▸ Exercise
Word for word, print out all of the data, omitting every image.

(Stored data entries)
* * * * * * * * *

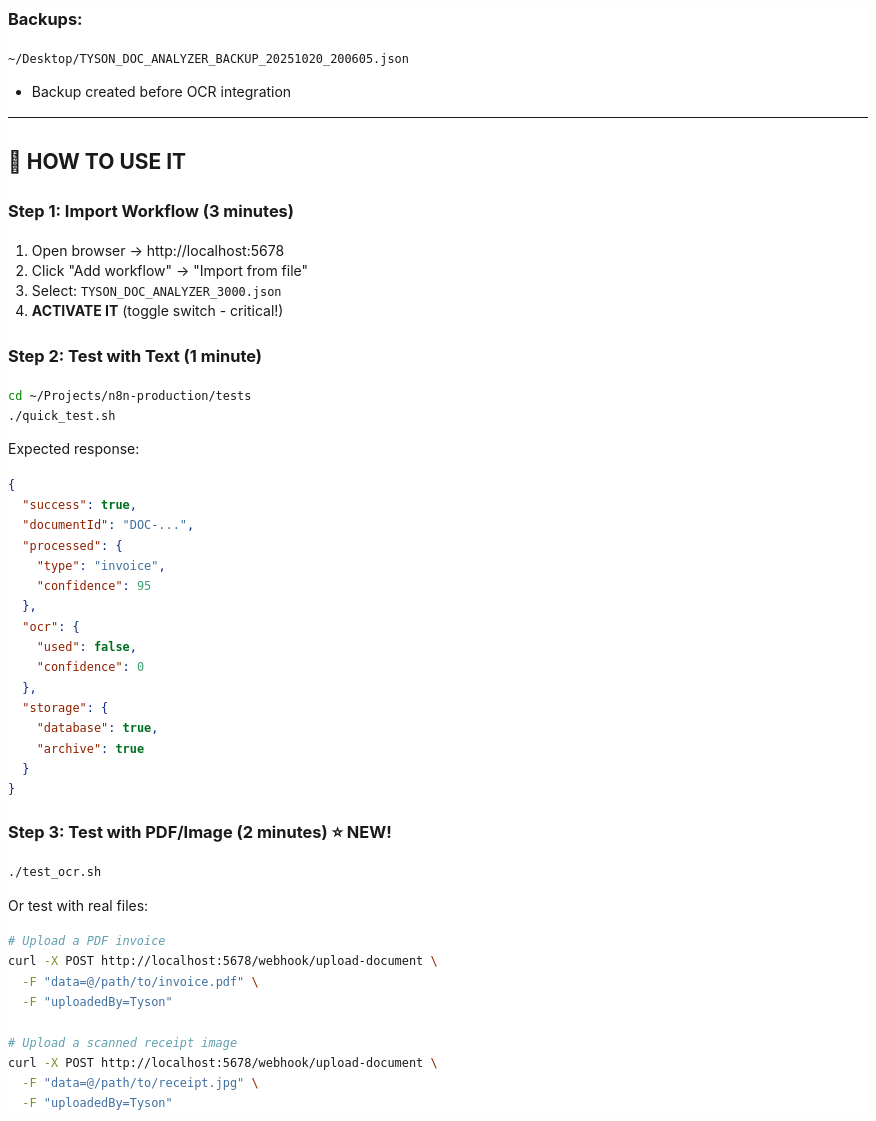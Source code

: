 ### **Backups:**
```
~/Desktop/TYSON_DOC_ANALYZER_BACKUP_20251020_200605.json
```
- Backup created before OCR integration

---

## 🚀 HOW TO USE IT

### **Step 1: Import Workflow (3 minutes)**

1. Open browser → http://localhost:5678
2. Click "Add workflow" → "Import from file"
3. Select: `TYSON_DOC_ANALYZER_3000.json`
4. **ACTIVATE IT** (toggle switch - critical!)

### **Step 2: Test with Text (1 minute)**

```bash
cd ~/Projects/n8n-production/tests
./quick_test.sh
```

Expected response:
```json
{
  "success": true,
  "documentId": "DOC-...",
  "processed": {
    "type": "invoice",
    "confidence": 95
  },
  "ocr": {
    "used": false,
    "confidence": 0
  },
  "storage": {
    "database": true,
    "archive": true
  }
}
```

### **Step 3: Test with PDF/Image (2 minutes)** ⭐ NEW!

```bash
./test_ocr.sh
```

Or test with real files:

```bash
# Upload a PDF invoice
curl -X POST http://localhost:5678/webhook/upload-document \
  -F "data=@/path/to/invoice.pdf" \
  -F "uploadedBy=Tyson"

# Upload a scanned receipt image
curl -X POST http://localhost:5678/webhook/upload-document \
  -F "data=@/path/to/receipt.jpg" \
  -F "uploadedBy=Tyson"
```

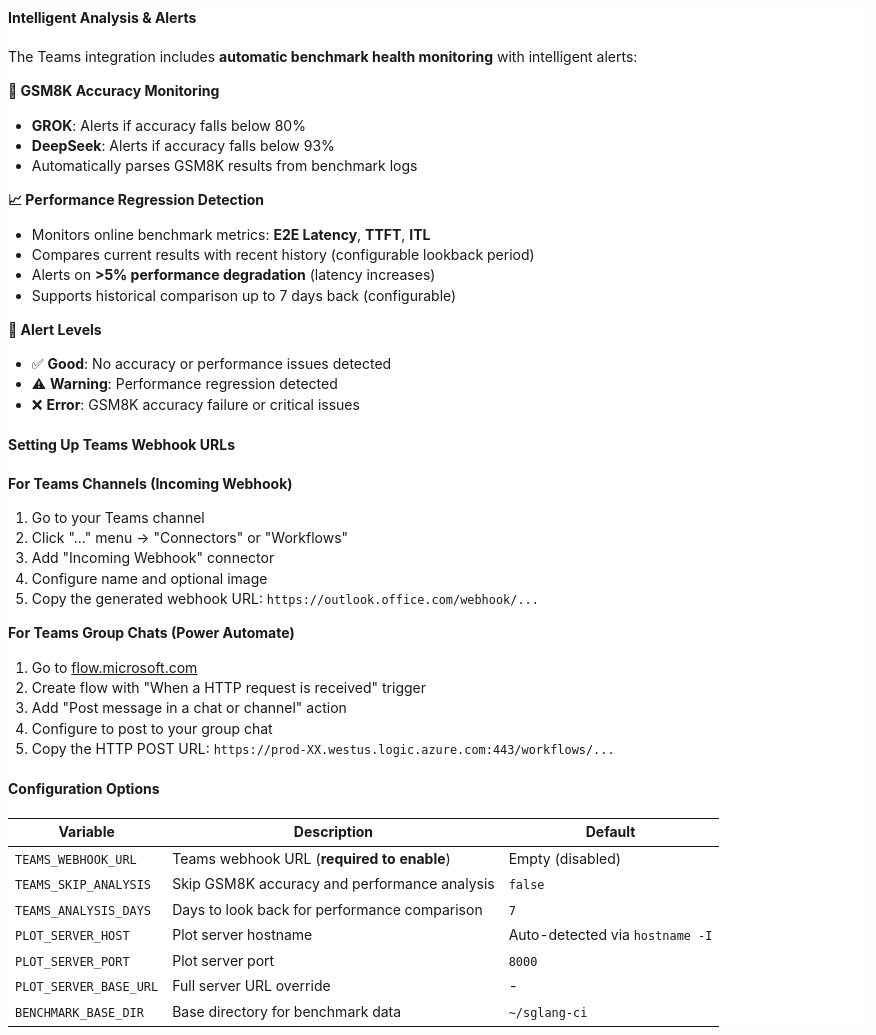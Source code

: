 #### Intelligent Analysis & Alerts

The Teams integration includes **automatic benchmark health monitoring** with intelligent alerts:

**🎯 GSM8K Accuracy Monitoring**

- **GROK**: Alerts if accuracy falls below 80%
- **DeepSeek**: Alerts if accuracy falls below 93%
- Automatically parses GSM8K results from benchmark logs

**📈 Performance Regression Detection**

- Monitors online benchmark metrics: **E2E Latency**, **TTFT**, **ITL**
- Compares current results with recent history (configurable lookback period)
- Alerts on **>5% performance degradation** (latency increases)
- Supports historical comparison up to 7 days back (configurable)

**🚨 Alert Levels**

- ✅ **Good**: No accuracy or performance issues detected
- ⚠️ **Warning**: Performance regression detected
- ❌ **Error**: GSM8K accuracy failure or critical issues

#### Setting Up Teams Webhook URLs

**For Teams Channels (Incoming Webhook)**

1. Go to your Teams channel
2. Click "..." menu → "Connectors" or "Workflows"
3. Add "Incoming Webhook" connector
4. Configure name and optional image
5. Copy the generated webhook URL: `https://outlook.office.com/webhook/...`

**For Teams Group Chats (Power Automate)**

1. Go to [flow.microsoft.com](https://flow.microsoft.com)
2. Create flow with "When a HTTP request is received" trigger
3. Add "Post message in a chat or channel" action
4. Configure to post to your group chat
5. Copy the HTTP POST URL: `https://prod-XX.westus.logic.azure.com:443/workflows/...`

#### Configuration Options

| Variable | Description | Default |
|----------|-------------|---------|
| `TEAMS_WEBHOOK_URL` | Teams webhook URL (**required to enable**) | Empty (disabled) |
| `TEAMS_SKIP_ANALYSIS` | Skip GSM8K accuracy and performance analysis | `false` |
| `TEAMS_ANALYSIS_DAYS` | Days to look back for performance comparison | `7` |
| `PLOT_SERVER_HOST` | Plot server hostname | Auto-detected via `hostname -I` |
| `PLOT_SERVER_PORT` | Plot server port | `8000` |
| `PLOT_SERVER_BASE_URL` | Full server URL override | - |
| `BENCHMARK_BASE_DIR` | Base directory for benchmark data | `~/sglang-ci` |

* * * * * * * * *

▸ Solution to this problem
Source code

: ### **Backups:**
```
~/Desktop/TYSON_DOC_ANALYZER_BACKUP_20251020_200605.json
```
- Backup created before OCR integration

---

## 🚀 HOW TO USE IT

### **Step 1: Import Workflow (3 minutes)**

1. Open browser → http://localhost:5678
2. Click "Add workflow" → "Import from file"
3. Select: `TYSON_DOC_ANALYZER_3000.json`
4. **ACTIVATE IT** (toggle switch - critical!)

### **Step 2: Test with Text (1 minute)**

```bash
cd ~/Projects/n8n-production/tests
./quick_test.sh
```

Expected response:
```json
{
  "success": true,
  "documentId": "DOC-...",
  "processed": {
    "type": "invoice",
    "confidence": 95
  },
  "ocr": {
    "used": false,
    "confidence": 0
  },
  "storage": {
    "database": true,
    "archive": true
  }
}
```

### **Step 3: Test with PDF/Image (2 minutes)** ⭐ NEW!

```bash
./test_ocr.sh
```

Or test with real files:

```bash
# Upload a PDF invoice
curl -X POST http://localhost:5678/webhook/upload-document \
  -F "data=@/path/to/invoice.pdf" \
  -F "uploadedBy=Tyson"

# Upload a scanned receipt image
curl -X POST http://localhost:5678/webhook/upload-document \
  -F "data=@/path/to/receipt.jpg" \
  -F "uploadedBy=Tyson"
```

Source code

: #### Intelligent Analysis & Alerts

The Teams integration includes **automatic benchmark health monitoring** with intelligent alerts:

**🎯 GSM8K Accuracy Monitoring**

- **GROK**: Alerts if accuracy falls below 80%
- **DeepSeek**: Alerts if accuracy falls below 93%
- Automatically parses GSM8K results from benchmark logs

**📈 Performance Regression Detection**

- Monitors online benchmark metrics: **E2E Latency**, **TTFT**, **ITL**
- Compares current results with recent history (configurable lookback period)
- Alerts on **>5% performance degradation** (latency increases)
- Supports historical comparison up to 7 days back (configurable)

**🚨 Alert Levels**

- ✅ **Good**: No accuracy or performance issues detected
- ⚠️ **Warning**: Performance regression detected
- ❌ **Error**: GSM8K accuracy failure or critical issues

#### Setting Up Teams Webhook URLs

**For Teams Channels (Incoming Webhook)**

1. Go to your Teams channel
2. Click "..." menu → "Connectors" or "Workflows"
3. Add "Incoming Webhook" connector
4. Configure name and optional image
5. Copy the generated webhook URL: `https://outlook.office.com/webhook/...`

**For Teams Group Chats (Power Automate)**

1. Go to [flow.microsoft.com](https://flow.microsoft.com)
2. Create flow with "When a HTTP request is received" trigger
3. Add "Post message in a chat or channel" action
4. Configure to post to your group chat
5. Copy the HTTP POST URL: `https://prod-XX.westus.logic.azure.com:443/workflows/...`

#### Configuration Options

| Variable | Description | Default |
|----------|-------------|---------|
| `TEAMS_WEBHOOK_URL` | Teams webhook URL (**required to enable**) | Empty (disabled) |
| `TEAMS_SKIP_ANALYSIS` | Skip GSM8K accuracy and performance analysis | `false` |
| `TEAMS_ANALYSIS_DAYS` | Days to look back for performance comparison | `7` |
| `PLOT_SERVER_HOST` | Plot server hostname | Auto-detected via `hostname -I` |
| `PLOT_SERVER_PORT` | Plot server port | `8000` |
| `PLOT_SERVER_BASE_URL` | Full server URL override | - |
| `BENCHMARK_BASE_DIR` | Base directory for benchmark data | `~/sglang-ci` |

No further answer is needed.